The hard and flat nipple of the conjunctiva: due to the clinical manifestations of catarrhal conjunctivitis in the spring, the conjunctival hyperemia is very dramatic at the beginning, and then many hard and flat nipples occur in the upper conjunctiva, varying in size. It is covered with pebbles on the conjunctiva. The crack between the nipples is light blue, and the surface of the nipple presents a milky turbidity. There are not many secretions, it is very sticky, and it is drawn into a filament. For smear examination, it can be seen that eosinophils increase. If there is a lesion in the conjunctiva of the lower jaw, the nipple is small and small, and it is not as prominent as the conjunctiva. Spring vernal conjunctivitis is an allergic disease with a strong seasonality and often invades both eyes. Whenever the spring blossoms, the symptoms disappear and the symptoms disappear when the cold is late in the autumn. Recurrence every year, mild cases will not be issued after 3 to 4 years, severe cases can continue to relapse for more than 10 years. The disease is characterized by itchy eyes, large and flat nipples and conjunctival hyperplasia near the limbus, and a large number of eosinophils in the secretion.

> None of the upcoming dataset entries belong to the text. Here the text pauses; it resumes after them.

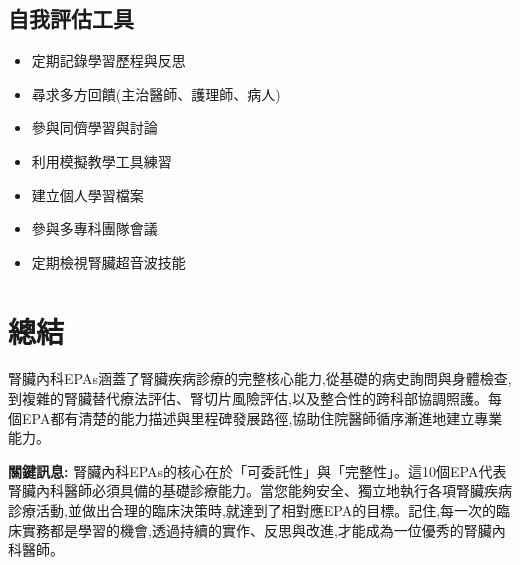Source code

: \documentclass[12pt,a4paper]{article}
\begin{document}
\subsection{自我評估工具}
\begin{itemize}[nosep]
    \item 定期記錄學習歷程與反思
    \item 尋求多方回饋(主治醫師、護理師、病人)
    \item 參與同儕學習與討論
    \item 利用模擬教學工具練習
    \item 建立個人學習檔案
    \item 參與多專科團隊會議
    \item 定期檢視腎臟超音波技能
\end{itemize}

\section{總結}

腎臟內科EPAs涵蓋了腎臟疾病診療的完整核心能力,從基礎的病史詢問與身體檢查,到複雜的腎臟替代療法評估、腎切片風險評估,以及整合性的跨科部協調照護。每個EPA都有清楚的能力描述與里程碑發展路徑,協助住院醫師循序漸進地建立專業能力。

\begin{importantbox}
\textbf{關鍵訊息:} 腎臟內科EPAs的核心在於「可委託性」與「完整性」。這10個EPA代表腎臟內科醫師必須具備的基礎診療能力。當您能夠安全、獨立地執行各項腎臟疾病診療活動,並做出合理的臨床決策時,就達到了相對應EPA的目標。記住,每一次的臨床實務都是學習的機會,透過持續的實作、反思與改進,才能成為一位優秀的腎臟內科醫師。
\end{importantbox}

\end{document}
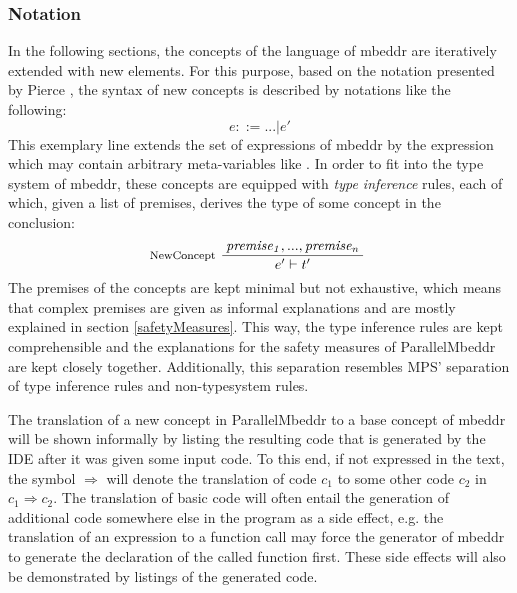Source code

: \subsubsection{Notation}
In the following sections, the concepts of the language of mbeddr are iteratively extended with new elements. For this purpose, based on the notation presented by Pierce \cite{TypesAndProgrammingLanguages}, the syntax of new concepts is described by notations like the following:
\begin{equation}
e ::= ...| e'
\end{equation}
This exemplary line extends the set of expressions of mbeddr by the expression  which may contain arbitrary meta-variables like . In order to fit into the type system of mbeddr, these concepts are equipped with \textit{type inference} rules, each of which, given a list of premises, derives the type of some concept in the conclusion:
\begin{equation}
\inference*[NewConcept]{\mathit{premise_1}, ..., \mathit{premise_n}}{\qquad\quad e' |- t' \qquad\quad} 
\end{equation}
The premises of the concepts are kept minimal but not exhaustive, which means that complex premises are given as informal explanations and are mostly explained in section \ref{safetyMeasures}. This way, the type inference rules are kept comprehensible and the explanations for the safety measures of ParallelMbeddr are kept closely together. Additionally, this separation resembles MPS' separation of type inference rules and non-typesystem rules.

The translation of a new concept in ParallelMbeddr to a base concept of mbeddr will be shown informally by listing the resulting code that is generated by the IDE after it was given some input code. To this end, if not expressed in the text, the symbol $\Longrightarrow$ will denote the translation of code $c_1$ to some other code $c_2$ in $c_1 \Longrightarrow c_2$. The translation of basic code will often entail the generation of additional code somewhere else in the program as a side effect, e.g. the translation of an expression to a function call may force the generator of mbeddr to generate the declaration of the called function first. These side effects will also be demonstrated by listings of the generated code.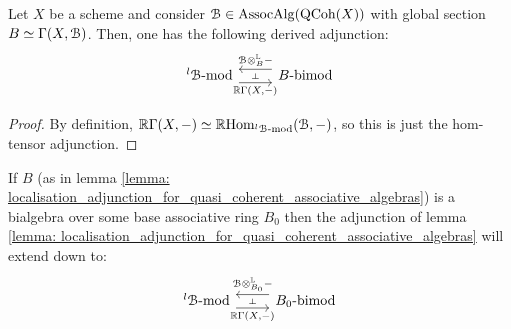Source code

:                 \begin{lemma} \label{lemma: localisation_adjunction_for_quasi_coherent_associative_algebras}
                    Let $X$ be a scheme and consider $\mathcal{B} \in \mathrm{Assoc}\mathrm{Alg}(\mathrm{QCoh}(X))$ with global section $B \simeq \Gamma(X, \mathcal{B})$. Then, one has the following derived adjunction:
                        $$
                            \begin{tikzcd}
                            	{{}^l\calB\mod} & {B\bimod}
                            	\arrow[""{name=0, anchor=center, inner sep=0}, "{\R\Gamma(X, -)}"', shift right=2, from=1-1, to=1-2]
                            	\arrow[""{name=1, anchor=center, inner sep=0}, "{\calB \tensor_B^{\L} -}"', shift right=2, from=1-2, to=1-1]
                            	\arrow["\dashv"{anchor=center, rotate=-90}, draw=none, from=1, to=0]
                            \end{tikzcd}
                        $$
                \end{lemma}
                    \begin{proof}
                        By definition, $\mathbb{R}\Gamma(X, -) \simeq \mathbb{R}\mathrm{Hom}_{{}^l\mathcal{B}\text{-}\mathrm{mod}}(\mathcal{B}, -)$, so this is just the hom-tensor adjunction.
                    \end{proof}
                \begin{corollary} \label{coro: localisation_adjunction_for_quasi_coherent_associative_algebras}
                    If $B$ (as in lemma \ref{lemma: localisation_adjunction_for_quasi_coherent_associative_algebras}) is a bialgebra over some  base associative ring $B_0$ then the adjunction of lemma \ref{lemma: localisation_adjunction_for_quasi_coherent_associative_algebras} will extend down to:
                        $$
                            \begin{tikzcd}
                            	{{}^l\calB\mod} & {B_0\bimod}
                            	\arrow[""{name=0, anchor=center, inner sep=0}, "{\R\Gamma(X, -)}"', shift right=2, from=1-1, to=1-2]
                            	\arrow[""{name=1, anchor=center, inner sep=0}, "{\calB \tensor_{B_0}^{\L} -}"', shift right=2, from=1-2, to=1-1]
                            	\arrow["\dashv"{anchor=center, rotate=-90}, draw=none, from=1, to=0]
                            \end{tikzcd}
                        $$
                \end{corollary}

Conjunctival sand appearance: It is one of the symptoms of trachoma. Trachoma is a chronic contagious conjunctival keratitis caused by Chlamydia and is one of the blinding diseases. Because it forms a rough and uneven appearance on the surface of the palpebral conjunctiva, it is shaped like sand, hence the name trachoma. In the early stage of the disease, the conjunctiva is infiltrated such as nipple and follicular hyperplasia, and corneal vasospasm occurs at the same time. In the late stage, the scar of the conjunctiva is affected, resulting in varus deformity and aggravation of corneal damage, which may seriously affect vision and even cause blindness. The incubation period is 5 to 14 days, and the eyes are sick, mostly in children or in a small period. Light trachoma can be completely free of symptoms or only slight itching, foreign body sensation and small amount of secretions. The severe cases involve the cornea due to sequelae and complications, and there are irritating symptoms such as light, tearing, pain, and conscious vision loss.